Middlesex alumnus and Mayor of Harrow Krishna Suresh is not your average politician. Alongside chairing council meetings and visiting local schools, this part-time actor, director, dancer and singer, known as ‘London Baba’ by the Tamil community, has starred in no fewer than six Sri Lankan movies.
His education and career to date have been as varied as his hobbies, with account management for Samsung and computer-aided design for a chemical engineering firm on his CV alongside his political endeavours for the Labour party.

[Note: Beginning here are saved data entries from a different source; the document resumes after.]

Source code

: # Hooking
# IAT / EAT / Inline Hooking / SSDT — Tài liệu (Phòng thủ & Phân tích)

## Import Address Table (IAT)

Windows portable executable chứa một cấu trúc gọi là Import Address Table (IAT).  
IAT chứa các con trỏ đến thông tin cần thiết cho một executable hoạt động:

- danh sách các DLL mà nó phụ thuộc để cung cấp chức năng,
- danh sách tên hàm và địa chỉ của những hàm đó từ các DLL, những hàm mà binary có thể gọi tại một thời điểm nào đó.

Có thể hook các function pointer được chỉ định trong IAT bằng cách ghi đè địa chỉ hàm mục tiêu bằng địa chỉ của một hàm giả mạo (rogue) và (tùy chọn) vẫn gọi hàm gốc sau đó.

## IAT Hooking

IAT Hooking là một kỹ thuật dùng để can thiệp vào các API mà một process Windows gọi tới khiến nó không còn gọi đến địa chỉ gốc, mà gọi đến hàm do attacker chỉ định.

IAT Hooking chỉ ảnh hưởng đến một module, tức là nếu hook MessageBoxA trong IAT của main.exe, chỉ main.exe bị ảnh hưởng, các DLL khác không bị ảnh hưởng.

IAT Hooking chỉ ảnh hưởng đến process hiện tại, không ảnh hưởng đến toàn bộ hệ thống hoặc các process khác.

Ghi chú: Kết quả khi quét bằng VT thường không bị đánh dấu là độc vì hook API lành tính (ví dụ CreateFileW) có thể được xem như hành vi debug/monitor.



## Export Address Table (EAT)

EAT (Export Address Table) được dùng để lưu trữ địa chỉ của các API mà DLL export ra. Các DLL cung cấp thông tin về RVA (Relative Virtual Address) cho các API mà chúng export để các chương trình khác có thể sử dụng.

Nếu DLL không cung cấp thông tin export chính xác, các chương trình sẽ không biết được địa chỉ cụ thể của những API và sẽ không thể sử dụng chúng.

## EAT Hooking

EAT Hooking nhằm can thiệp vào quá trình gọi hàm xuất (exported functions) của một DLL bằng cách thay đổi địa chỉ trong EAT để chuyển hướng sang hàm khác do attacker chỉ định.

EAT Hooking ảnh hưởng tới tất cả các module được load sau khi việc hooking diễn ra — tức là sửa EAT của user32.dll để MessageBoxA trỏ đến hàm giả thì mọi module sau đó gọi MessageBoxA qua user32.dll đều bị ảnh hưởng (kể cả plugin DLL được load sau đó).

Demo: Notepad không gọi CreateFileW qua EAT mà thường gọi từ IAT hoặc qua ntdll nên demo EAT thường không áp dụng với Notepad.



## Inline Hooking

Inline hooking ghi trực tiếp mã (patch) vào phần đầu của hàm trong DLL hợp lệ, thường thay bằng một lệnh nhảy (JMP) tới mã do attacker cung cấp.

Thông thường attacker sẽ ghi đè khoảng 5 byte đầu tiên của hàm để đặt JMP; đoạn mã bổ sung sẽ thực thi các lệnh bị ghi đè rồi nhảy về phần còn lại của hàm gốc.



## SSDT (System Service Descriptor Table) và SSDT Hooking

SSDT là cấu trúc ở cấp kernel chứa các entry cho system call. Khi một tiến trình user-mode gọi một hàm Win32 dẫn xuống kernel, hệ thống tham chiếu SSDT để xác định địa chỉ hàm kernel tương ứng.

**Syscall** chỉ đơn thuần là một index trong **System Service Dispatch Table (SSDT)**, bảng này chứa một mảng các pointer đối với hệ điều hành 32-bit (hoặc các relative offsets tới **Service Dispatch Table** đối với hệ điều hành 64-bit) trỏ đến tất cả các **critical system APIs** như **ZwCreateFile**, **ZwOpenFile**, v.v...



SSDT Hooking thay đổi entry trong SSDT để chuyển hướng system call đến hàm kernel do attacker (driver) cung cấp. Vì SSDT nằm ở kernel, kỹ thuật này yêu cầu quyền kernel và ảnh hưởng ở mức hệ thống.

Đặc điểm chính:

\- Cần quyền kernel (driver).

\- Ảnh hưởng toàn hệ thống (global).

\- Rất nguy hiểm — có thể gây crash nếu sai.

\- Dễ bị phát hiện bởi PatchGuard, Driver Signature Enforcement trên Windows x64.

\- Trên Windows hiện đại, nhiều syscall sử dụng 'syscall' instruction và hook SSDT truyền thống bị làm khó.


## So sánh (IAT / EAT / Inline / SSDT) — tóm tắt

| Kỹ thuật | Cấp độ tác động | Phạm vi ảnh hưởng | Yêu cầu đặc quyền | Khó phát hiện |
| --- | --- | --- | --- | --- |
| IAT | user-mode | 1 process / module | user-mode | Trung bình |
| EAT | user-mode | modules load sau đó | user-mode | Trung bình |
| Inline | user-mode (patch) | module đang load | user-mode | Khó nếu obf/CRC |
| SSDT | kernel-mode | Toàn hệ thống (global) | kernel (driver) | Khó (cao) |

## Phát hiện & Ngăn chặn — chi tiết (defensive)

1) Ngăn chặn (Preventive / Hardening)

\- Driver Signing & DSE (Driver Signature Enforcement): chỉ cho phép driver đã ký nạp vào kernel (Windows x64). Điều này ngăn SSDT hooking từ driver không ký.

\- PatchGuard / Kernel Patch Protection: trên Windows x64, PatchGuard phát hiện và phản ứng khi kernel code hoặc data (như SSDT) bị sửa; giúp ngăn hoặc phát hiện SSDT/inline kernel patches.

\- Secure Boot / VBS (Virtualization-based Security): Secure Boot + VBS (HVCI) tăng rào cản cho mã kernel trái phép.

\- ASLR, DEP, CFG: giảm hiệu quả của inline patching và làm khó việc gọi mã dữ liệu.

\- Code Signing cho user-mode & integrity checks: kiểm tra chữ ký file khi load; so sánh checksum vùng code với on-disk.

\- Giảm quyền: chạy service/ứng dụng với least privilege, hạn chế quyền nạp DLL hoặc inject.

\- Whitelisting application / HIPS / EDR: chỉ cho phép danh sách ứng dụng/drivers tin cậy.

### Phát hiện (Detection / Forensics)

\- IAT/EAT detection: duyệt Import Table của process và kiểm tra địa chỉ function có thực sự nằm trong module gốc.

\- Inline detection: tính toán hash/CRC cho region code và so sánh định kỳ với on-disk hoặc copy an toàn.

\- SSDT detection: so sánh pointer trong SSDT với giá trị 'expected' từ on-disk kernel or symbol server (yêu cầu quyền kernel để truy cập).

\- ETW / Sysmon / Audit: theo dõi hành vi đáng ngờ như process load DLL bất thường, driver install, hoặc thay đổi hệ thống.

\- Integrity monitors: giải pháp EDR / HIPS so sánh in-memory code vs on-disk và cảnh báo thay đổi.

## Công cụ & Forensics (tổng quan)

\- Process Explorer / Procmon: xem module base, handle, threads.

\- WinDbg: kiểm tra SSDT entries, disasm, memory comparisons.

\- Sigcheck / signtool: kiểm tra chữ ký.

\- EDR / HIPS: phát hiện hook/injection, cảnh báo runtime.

Born and bred in Nelliady, Sri Lanka, Krishna left his homeland in the 1980s to join his brothers in London. Upon arriving, he first took a language course before enrolling in an engineering programme at a local polytechnic. He later joined Middlesex in 1993 – taking a Combined Studies degree comprising modules in maths, IT and accounting. “I was really into knowing everything!” he confesses, having since added an honorary doctorate from the International University of Malaysia for his social work to his expansive academic CV.
“Middlesex opened the door for the international community to come to study. That is how I got to know different cultures and people from different backgrounds and they all became my friends. I really enjoyed their experiences and sharing mine too.”
Krishna’s reasons for joining Middlesex were as varied as he interests: his sister-in-law had studied there; the accounting and finance department had the “best” reputation; there was an international community of students to join; and, of course, the 183 bus from his home in Harrow stops right outside.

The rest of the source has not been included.